A “search algorithm” accepts a search problem and returns a search solution
For now, we’re going to use trees to express our state-space graph
Abstract Romania
Tree Romania
Root node is the initial state. We can “expand” a node, populating (or generating) child nodes via a result function,
That’s the core idea of search: get our options, follow-up on one and set aside other options for later.
The set of unexpanded nodes is called the frontier
Graph Romania
Rectangular Grid Graph Search
The “interior” and “exterior” nodes are separated by the “frontier” nodes.
A general approach is best-first search where some node \(n\) is chosen that has the minimum value of an evaluation function \(f(n)\) of all available nodes.
Then, if the state is the goal state, return, otherwise expand the node and add child nodes to the frontier (if the nodes aren’t already in the frontier). If a node already exists, but the path is shorter (less costly), then it is re-added with the less expensive path.
This algorithm will either return some indication of failure, or the goal node.
By tweaking \(f(n)\) , we can get different exact algorithms
Best First
Our algorithm requires some data structure to hold our search tree.
Our nodes need four basic components
node.STATE: what state does our node represent?
node.PARENT: node which generated this node
node.ACTION: the action that was applied to generate this node
node.PATH-COST: total cost of the path from the root node (initial state) to this node ( \(g(node)\) )
If we follow the pointers of the goal node back to the parent node, we get our path!
We also need a data structure for the frontier (a queue is a good choice), we need the following operations:
IS-EMPTY(frontier): return true if frontier is empty
POP(frontier): remove top node and return it
TOP(frontier): return (but don’t remove) top node of frontier
ADD(node, frontier): insert node into queue
There are different types of queues (three are used for searches):
Priority Queue: first pops node with minimum cost (best-first search)
FIFO queue: first pops the node added first (breadth-first search)
LIFO queue: first pops the node most recently added (also called stack), (depth-first search)
Reached states can be stored in some lookup table (dictionary or hash table), where key is a state and value is the node for that state
Let’s look at the tree again:
Graph Romania
Notice there’s a path from Arad from Sibu back to Arad
Arad is a repeated state in the search tree resulting from a cycle (loopy path)
This means that even with only 20 states, we already have an infinite complete search tree.
A cycle is a special case of a redundant path, we can reach several nodes through more costly means
Let’s talk about a \(10 \times 10\) grid world:
We can reach any of the 100 spaces in 9 or fewer moves, but there are ~\({8^9}\) paths of length 9 (>100M), average path of about 1M. So… we can speed up our path by about 1M times by eliminating redundant paths.

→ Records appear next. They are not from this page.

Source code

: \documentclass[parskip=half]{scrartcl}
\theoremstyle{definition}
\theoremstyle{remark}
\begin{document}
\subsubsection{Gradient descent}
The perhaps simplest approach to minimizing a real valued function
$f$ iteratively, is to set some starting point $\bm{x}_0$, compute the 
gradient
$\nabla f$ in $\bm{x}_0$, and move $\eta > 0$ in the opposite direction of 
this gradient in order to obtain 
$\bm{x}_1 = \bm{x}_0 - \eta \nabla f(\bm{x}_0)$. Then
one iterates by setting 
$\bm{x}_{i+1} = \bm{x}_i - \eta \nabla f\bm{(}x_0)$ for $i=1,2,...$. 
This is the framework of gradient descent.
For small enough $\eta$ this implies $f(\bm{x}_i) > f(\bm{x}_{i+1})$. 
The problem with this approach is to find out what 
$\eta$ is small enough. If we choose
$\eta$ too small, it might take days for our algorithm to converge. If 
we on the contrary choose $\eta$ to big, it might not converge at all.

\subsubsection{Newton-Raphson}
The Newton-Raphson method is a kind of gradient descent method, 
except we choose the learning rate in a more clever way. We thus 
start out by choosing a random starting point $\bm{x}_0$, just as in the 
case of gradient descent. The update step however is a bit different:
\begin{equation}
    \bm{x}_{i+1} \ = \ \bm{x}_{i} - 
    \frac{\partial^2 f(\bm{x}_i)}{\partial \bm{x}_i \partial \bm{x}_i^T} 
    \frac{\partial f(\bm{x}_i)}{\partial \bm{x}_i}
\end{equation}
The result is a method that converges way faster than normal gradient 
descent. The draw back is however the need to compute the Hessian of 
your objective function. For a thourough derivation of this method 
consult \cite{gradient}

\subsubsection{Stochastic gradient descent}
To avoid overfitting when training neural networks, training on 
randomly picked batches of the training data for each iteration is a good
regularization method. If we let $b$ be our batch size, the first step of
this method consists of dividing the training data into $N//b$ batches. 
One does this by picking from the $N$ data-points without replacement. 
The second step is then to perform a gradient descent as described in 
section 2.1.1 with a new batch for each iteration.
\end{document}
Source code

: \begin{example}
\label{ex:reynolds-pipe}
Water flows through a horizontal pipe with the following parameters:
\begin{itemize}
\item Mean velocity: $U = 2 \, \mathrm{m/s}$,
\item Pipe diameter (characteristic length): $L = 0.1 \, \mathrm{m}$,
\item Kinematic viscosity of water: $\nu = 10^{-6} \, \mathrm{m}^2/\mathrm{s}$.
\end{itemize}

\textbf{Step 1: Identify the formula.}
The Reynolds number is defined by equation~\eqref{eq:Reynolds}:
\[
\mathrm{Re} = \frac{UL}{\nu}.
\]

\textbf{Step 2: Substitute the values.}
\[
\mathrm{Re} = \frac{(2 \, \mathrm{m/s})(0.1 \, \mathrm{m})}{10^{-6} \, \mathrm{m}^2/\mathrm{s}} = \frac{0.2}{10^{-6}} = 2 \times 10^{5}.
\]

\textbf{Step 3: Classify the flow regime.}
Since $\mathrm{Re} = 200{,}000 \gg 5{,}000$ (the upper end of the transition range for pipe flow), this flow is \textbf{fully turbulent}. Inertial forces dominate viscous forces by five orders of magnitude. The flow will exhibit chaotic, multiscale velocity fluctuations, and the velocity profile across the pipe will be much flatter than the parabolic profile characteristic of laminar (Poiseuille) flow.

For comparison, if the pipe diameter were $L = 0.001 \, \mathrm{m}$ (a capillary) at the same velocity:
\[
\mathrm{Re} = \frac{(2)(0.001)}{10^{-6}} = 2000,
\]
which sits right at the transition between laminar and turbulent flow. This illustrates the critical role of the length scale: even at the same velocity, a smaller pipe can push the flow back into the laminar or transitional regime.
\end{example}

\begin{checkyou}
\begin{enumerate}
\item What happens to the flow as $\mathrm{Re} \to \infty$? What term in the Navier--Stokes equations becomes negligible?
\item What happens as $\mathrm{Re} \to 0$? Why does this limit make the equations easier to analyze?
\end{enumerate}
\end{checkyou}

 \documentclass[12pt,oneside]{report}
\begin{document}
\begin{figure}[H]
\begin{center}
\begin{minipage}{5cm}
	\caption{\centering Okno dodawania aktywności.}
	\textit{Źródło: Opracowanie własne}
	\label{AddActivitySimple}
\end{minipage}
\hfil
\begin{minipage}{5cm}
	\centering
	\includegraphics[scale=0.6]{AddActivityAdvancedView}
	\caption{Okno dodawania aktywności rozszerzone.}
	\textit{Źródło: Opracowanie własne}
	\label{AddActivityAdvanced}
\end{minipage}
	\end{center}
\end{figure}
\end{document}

So how can we address this?
A. remember all reached states (like best-first). If there are many redundant paths, then this is good, especially when your table of states can fit in memory
B. Don’t care about repeated states. If problem domain doesn’t have repeated states, (or they are rare). Or if memory is constrained.
C. Detect cycles but not redundant paths. This is more computationally expensive, but requires no more memory. We can either follow the entire chain, or only check a few links.
Four ways: How might we measure performance?
Completeness: Do we correctly report both the presence of success and the absence of it?
Cost optimality: Does it find the lowest-cost path?
Time Complexity: This could be some unit time, or just steps taken
Space complexity: How much memory does it need?
Completeness for finite problems is easier, as long as we account for loops and keep track of paths, we can explore every reachable state.
Infinite states are much harder, as we can always reach new states, but leave other parts entirely unexplored
This requires a systematic approach… consider the infinite \(2D\) grid again. However, if there is no solution, a sound algorithm will search forever
(reminder: we don’t know how close to the goal we are)
Systematic strategy, works in infinite spaces
A FIFO queue, keeps us in order and allows for early goal testing, as opposed to the late goal testing of the best-first search.
Let’s draw it!
This always finds a solution (should it exist) with a minimal number of actions. However watch how the the states grow…
\[ 1+b+b^2+b^3+...+b^d=O(b^d) \]
YIKES
For example, consider a branching problem with \(b=10\), procecessing 1M nodes/s, and 1 Kbyte/node. To search to depth \(d=10\) would take < 3h, but 10TB memory!
Memory requirements dominate BFS
But at \(d=14\), even assuming infinite memory, the search would take 3.5y.
In general, exponential complexity problems can’t be solved by an uninformed search, unless the space is very small.
When actions have different costs, we can use the best-first search with the evaluation function being the path-cost to current node.
This algorithm check for goals upon node expansion rather than node generation
Uniform Cost Romania
The complexity of Uniform Cost is in terms of \(C^*\) (cost of optimal solution) and \(\epsilon\) (lower bound on cost per action) with \(\epsilon > 0\)
The worst case time and space complexity is:
\[ O(b^{1+\lfloor C^* / \epsilon \rfloor}) \]
which might be greater than \(b^d\) . Uniform-cost search can explor large trees of low-cost actions first, rather than taking a leap to large-cost but optimal actions.
When all costs are equal: it’s just \(b^{d+1}\)
Let’s draw!
For finite trees, it’s efficient and complete, for acyclic state spaces, it can re-expand the same space many times but will explore the whole space, for cycles it is prone to infinite loops.
For infinite spaces, it can just barrel down an infinite path, incompletely filling the search space.
For proper application, it is very memory efficient (no reached table) and the frontier is small. This can be made even more efficient with its backtracking variant.